Supporting each other does not mean lowering standards or ignoring accountability but rather recognizing that capacity changes. A groomer who usually handles high-stress dogs may need lighter assignments during an injury or flare-up. Someone who is typically social may need quiet rather than conversation when overwhelmed. When support is normalized, asking for help does not feel like failure.

Noticing a Struggle Before Crisis
Because groomers are skilled at masking, distress is often subtle. That is why awareness matters. Changes like increased irritability, withdrawal, more frequent mistakes or avoiding certain tasks can all be signs that someone is struggling. Noticing these patterns is not about diagnosing or confronting but about checking in while there are still options.

How we check in matters. Supportive communication does not require deep emotional conversations or forced vulnerability. In fact, those approaches can feel overwhelming when someone is already under strain. Simple, neutral language often works best. Statements like, “I’ve noticed you seem more exhausted lately. Is there anything we can adjust?” or “Do you want support right now, or space?”

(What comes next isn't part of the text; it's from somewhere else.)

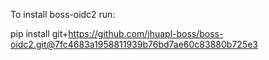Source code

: To install boss-oidc2 run:

pip install git+https://github.com/jhuapl-boss/boss-oidc2.git@7fc4683a1958811939b76bd7ae60c83880b725e3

Give someone room to respond honestly without feeling cornered. Offering options instead of solutions keeps autonomy intact. Respecting a “not right now” response builds trust and makes future check-ins more likely to succeed.

Self-care in grooming is often framed as something handled outside of work hours but much of what protects groomers happens on the floor, during the day, with other people.

Building Support into the Culture
Supportive teams do not happen by accident. They are shaped intentionally, starting with hiring, onboarding and leadership practices. Interviewing for fit means being honest about the sensory, physical and emotional demands of the salon. It also means inviting conversations about needs early on rather than waiting for problems to surface. Asking how someone recognizes burnout in themselves, what support has helped them succeed in the past or what accommodations allow them to do their best work creates clarity on both sides.

Preparation is a form of care. When someone is overwhelmed, injured or emotionally flooded, clear thinking is often the first thing to go. Teams that establish shared language and expectations ahead of time are better equipped to respond calmly and effectively when stress is high.

Self-care in grooming is often framed as something handled outside of work hours, but much of what protects groomers happens on the floor, during the day, with other people. When teams normalize asking for help, adjusting workload and supporting each other’s limits, self-care becomes a shared practice. Accountability and compassion can coexist. Productivity does not disappear. It becomes sustainable.

Strong teams do not expect everyone to be everything, every day. They notice. They check in. They make room when someone needs to sit down.

The mask is not the enemy. It is a tool many groomers use to get through demanding days. The real risk is being the only one who knows it is there. And in an industry built on care, we owe that same care to each other.